The report is based on nearly 200 responses to a comprehensive survey developed by the IFRC to better understand impact investing strategies and practices, including when, how, and why impact investors deploy catalytic capital. Additionally, it draws on 21 interviews with a variety of impact investors who reported using catalytic capital in the survey.
“Although much has been written on the value of and need for catalytic capital, relatively little is known about how catalytic capital works and how catalytic investors view their role in relation to the broader impact investing ecosystem,” notes Katherine Klein, Edward H. Bowman Professor of Management, Faculty Co-Director of the Impact Investing Research Lab at the Wharton School, and one of the authors of the report.
To address this knowledge gap, the report provides a broad descriptive overview of catalytic capital, including the reasons that impact investors cite for utilizing catalytic capital and the challenges they face when deploying it. Additionally, insights from the report reveal fund characteristics linked to catalytic capital, including smaller size, greater use of debt, more focus on emerging economies, less support from traditionally returns-focused limited partners, and more.
Furthermore, the report highlights that catalytic capital is not an all-or-nothing strategy; rather, funds often adopt a hybrid approach by blending catalytic and non-catalytic capital to generate positive impact. Indeed, the report shows that over 40 percent of impact funds surveyed blend catalytic and non-catalytic capital in their investment portfolios. As explained in the report, “this variable aspect of catalytic capital presents an opportunity for field-building.” Impact investors can thus be encouraged to experiment with catalytic approaches, enabling them to pursue more or less catalytic deals depending on their strategic priorities.

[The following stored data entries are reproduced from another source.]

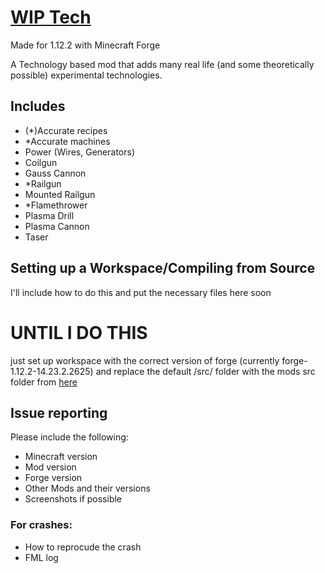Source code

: # [WIP Tech](https://github.com/Cadiboo/WIPTech/tree/master/src/)
Made for 1.12.2 with Minecraft Forge

A Technology based mod that adds many real life (and some theoretically possible) experimental technologies.

## Includes
- (*)Accurate recipes
- *Accurate machines
- Power (Wires, Generators)
- Coilgun
- Gauss Cannon
- *Railgun
- Mounted Railgun
- *Flamethrower
- Plasma Drill
- Plasma Cannon
- Taser

## Setting up a Workspace/Compiling from Source
I'll include how to do this and put the necessary files here soon
# UNTIL I DO THIS
just set up workspace with the correct version of forge (currently forge-1.12.2-14.23.2.2625) and replace the default /src/ folder with the mods src folder from [here](https://github.com/Cadiboo/WIPTech/tree/master/)

## Issue reporting
Please include the following:

* Minecraft version
* Mod version
* Forge version
* Other Mods and their versions 
* Screenshots if possible
### For crashes:
* How to reprocude the crash
* FML log
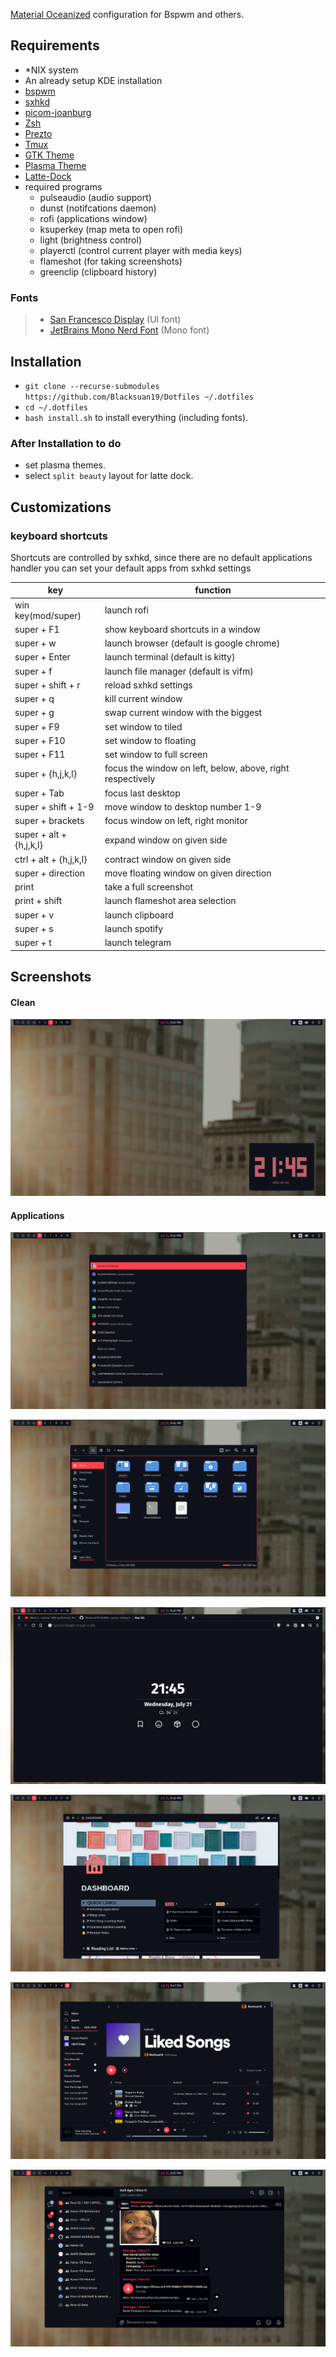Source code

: [Material Oceanized](https://github.com/material-ocean) configuration for Bspwm
and others.

## Requirements

- \*NIX system
- An already setup KDE installation
- [bspwm](https://wiki.archlinux.org/index.php/Bspwm)
- [sxhkd](https://wiki.archlinux.org/index.php/Sxhkd)
- [picom-joanburg](https://github.com/jonaburg/picom)
- [Zsh](https://github.com/robbyrussell/oh-my-zsh/wiki/Installing-ZSH)
- [Prezto](https://github.com/sorin-ionescu/prezto)
- [Tmux](https://github.com/tmux/tmux)
- [GTK Theme](https://github.com/material-ocean/Gtk-Theme)
- [Plasma Theme](https://github.com/material-ocean/Plasma-Theme)
- [Latte-Dock](https://github.com/KDE/latte-dock)
- required programs
  - pulseaudio (audio support)
  - dunst (notifcations daemon)
  - rofi (applications window)
  - ksuperkey (map meta to open rofi)
  - light (brightness control)
  - playerctl (control current player with media keys)
  - flameshot (for taking screenshots)
  - greenclip (clipboard history)

### Fonts

> - [San Francesco Display](https://github.com/AppleDesignResources/SanFranciscoFont)
>   (UI font)
> - [JetBrains Mono Nerd Font](https://aur.archlinux.org/packages/nerd-fonts-jetbrains-mono/)
>   (Mono font)

## Installation

- `git clone --recurse-submodules https://github.com/Blacksuan19/Dotfiles ~/.dotfiles`
- `cd ~/.dotfiles`
- `bash install.sh` to install everything (including fonts).

### After Installation to do

- set plasma themes.
- select `split beauty` layout for latte dock.

## Customizations

### keyboard shortcuts

Shortcuts are controlled by sxhkd, since there are no default applications
handler you can set your default apps from sxhkd settings

| key                     | function                                                   |
| ----------------------- | ---------------------------------------------------------- |
| win key(mod/super)      | launch rofi                                                |
| super + F1              | show keyboard shortcuts in a window                        |
| super + w               | launch browser (default is google chrome)                  |
| super + Enter           | launch terminal (default is kitty)                         |
| super + f               | launch file manager (default is vifm)                      |
| super + shift + r       | reload sxhkd settings                                      |
| super + q               | kill current window                                        |
| super + g               | swap current window with the biggest                       |
| super + F9              | set window to tiled                                        |
| super + F10             | set window to floating                                     |
| super + F11             | set window to full screen                                  |
| super + {h,j,k,l}       | focus the window on left, below, above, right respectively |
| super + Tab             | focus last desktop                                         |
| super + shift + 1-9     | move window to desktop number 1-9                          |
| super + brackets        | focus window on left, right monitor                        |
| super + alt + {h,j,k,l} | expand window on given side                                |
| ctrl + alt + {h,j,k,l}  | contract window on given side                              |
| super + direction       | move floating window on given direction                    |
| print                   | take a full screenshot                                     |
| print + shift           | launch flameshot area selection                            |
| super + v               | launch clipboard                                           |
| super + s               | launch spotify                                             |
| super + t               | launch telegram                                            |

## Screenshots

#### Clean

![desktop](./screens/1.png)

#### Applications

![lockscreen](./screens/2.png)

![rofi](./screens/3.png)

![brave](./screens/4.png)

![notion](./screens/5.png)

![nautilus](./screens/6.png)

![spotify](./screens/7.png)
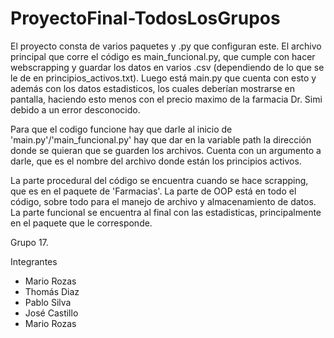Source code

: # ProyectoFinal-TodosLosGrupos

El proyecto consta de varios paquetes y .py que configuran este. El archivo principal que corre el código es main_funcional.py, que cumple con hacer webscrapping y guardar los datos en varios .csv (dependiendo de lo que se le de en principios_activos.txt). Luego está main.py que cuenta con esto y además con los datos estadisticos, los cuales deberían mostrarse en pantalla, haciendo esto menos con el precio maximo de la farmacia Dr. Simi debido a un error desconocido. 

Para que el codigo funcione hay que darle al inicio de 'main.py'/'main_funcional.py' hay que dar en la variable path la dirección donde se quieran que se guarden los archivos. Cuenta con un argumento a darle, que es el nombre del archivo donde están los principios activos.

La parte procedural del código se encuentra cuando se hace scrapping, que es en el paquete de 'Farmacias'. La parte de OOP está en todo el código, sobre todo para el manejo de archivo y almacenamiento de datos. La parte funcional se encuentra al final con las estadisticas, principalmente en el paquete que le corresponde.

Grupo 17.

Integrantes
- Mario Rozas
- Thomás Diaz
- Pablo Silva
- José Castillo
- Mario Rozas
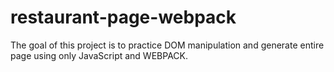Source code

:# restaurant-page-webpack
The goal of this project is to practice DOM manipulation and generate entire page using only JavaScript and WEBPACK.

The report is one of 14 research projects funded by the Catalytic Capital Consortium to promote knowledge and awareness of catalytic capital. “This report offers valuable insight into the practice of catalytic capital across sectors and markets,” says Urmi Sengupta, chair of C3’s Project Advisory Board and a senior program officer at the John D. and Catherine T. MacArthur Foundation. “By describing how and why investors provide catalytic capital, it can help others evaluate opportunities to deploy this type of innovative, high-impact financing and fuel progress on some of the world’s most pressing challenges.”
The IFRC’s report stands as a landmark study in the realm of impact investing, offering a comprehensive understanding of catalytic capital’s nuances and potential. As the industry seeks actionable insights, this document will be an important reference, shedding light on innovative strategies to achieve both financial returns and meaningful social impact.